We will require additional cash resources to fund our product development and marketing. Our ability to maintain sufficient liquidity depends partially on our ability to achieve anticipated levels of revenue, while continuing to control costs. If we do not have sufficient available cash, we would have to seek additional debt or equity financing through other external sources, which may not be available on acceptable terms, or at all. Failure to maintain financing arrangements on acceptable terms would have a material adverse effect on our business, results of operations and financial condition.
Off-Balance Sheet Arrangements
We have no material off-balance sheet transactions.
Item 3.02 Unregistered Sales of Equity Securities.
On April 7, 2023, the Company acquired 100% of the stock of Charging Robotics, Ltd. (the “Acquisition”), making Charging Robotics a wholly-owned subsidiary of the Company. In consideration for the purchase of all of the issued and outstanding stock of Charging Robotics, we issued to the sellers a total of 921,750,000 newly issued shares of the Company’s common stock.
The securities were offered and sold in reliance upon exemptions from registration pursuant to Section 4(2) under the Securities Act, and Regulation S promulgated thereunder.
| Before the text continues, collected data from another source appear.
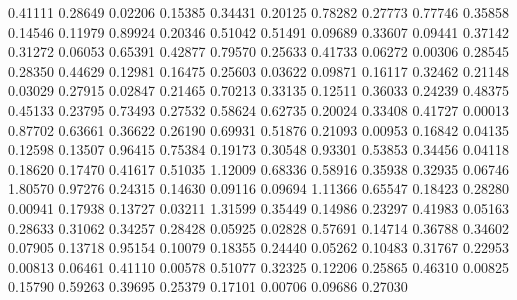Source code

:   0.41111 0.28649
  0.02206 0.15385
  0.34431 0.20125
  0.78282 0.27773
  0.77746 0.35858
  0.14546 0.11979
  0.89924 0.20346
  0.51042 0.51491
  0.09689 0.33607
  0.09441 0.37142
  0.31272 0.06053
  0.65391 0.42877
  0.79570 0.25633
  0.41733 0.06272
  0.00306 0.28545
  0.28350 0.44629
  0.12981 0.16475
  0.25603 0.03622
  0.09871 0.16117
  0.32462 0.21148
  0.03029 0.27915
  0.02847 0.21465
  0.70213 0.33135
  0.12511 0.36033
  0.24239 0.48375
  0.45133 0.23795
  0.73493 0.27532
  0.58624 0.62735
  0.20024 0.33408
  0.41727 0.00013
  0.87702 0.63661
  0.36622 0.26190
  0.69931 0.51876
  0.21093 0.00953
  0.16842 0.04135
  0.12598 0.13507
  0.96415 0.75384
  0.19173 0.30548
  0.93301 0.53853
  0.34456 0.04118
  0.18620 0.17470
  0.41617 0.51035
  1.12009 0.68336
  0.58916 0.35938
  0.32935 0.06746
  1.80570 0.97276
  0.24315 0.14630
  0.09116 0.09694
  1.11366 0.65547
  0.18423 0.28280
  0.00941 0.17938
  0.13727 0.03211
  1.31599 0.35449
  0.14986 0.23297
  0.41983 0.05163
  0.28633 0.31062
  0.34257 0.28428
  0.05925 0.02828
  0.57691 0.14714
  0.36788 0.34602
  0.07905 0.13718
  0.95154 0.10079
  0.18355 0.24440
  0.05262 0.10483
  0.31767 0.22953
  0.00813 0.06461
  0.41110 0.00578
  0.51077 0.32325
  0.12206 0.25865
  0.46310 0.00825
  0.15790 0.59263
  0.39695 0.25379
  0.17101 0.00706
  0.09686 0.27030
On April 6, 2023, the Company sold a total of 136,239,782 newly issued shares of the Company’s common stock to a total of three investors for a total of $500,000.
The securities were offered and sold in reliance upon exemptions from registration pursuant to Section 4(2) under the Securities Act, and Regulation S promulgated thereunder.
Item 5.01 Changes in Control of Registrant.
On April 7, 2023, pursuant to the Acquisition Agreement with stockholders of Charging Robotics, we acquired 100% of Charging Robotics issued and outstanding common stock making Charging Robotics a wholly-owned subsidiary of the Company, as more fully described in Item 2.02 above.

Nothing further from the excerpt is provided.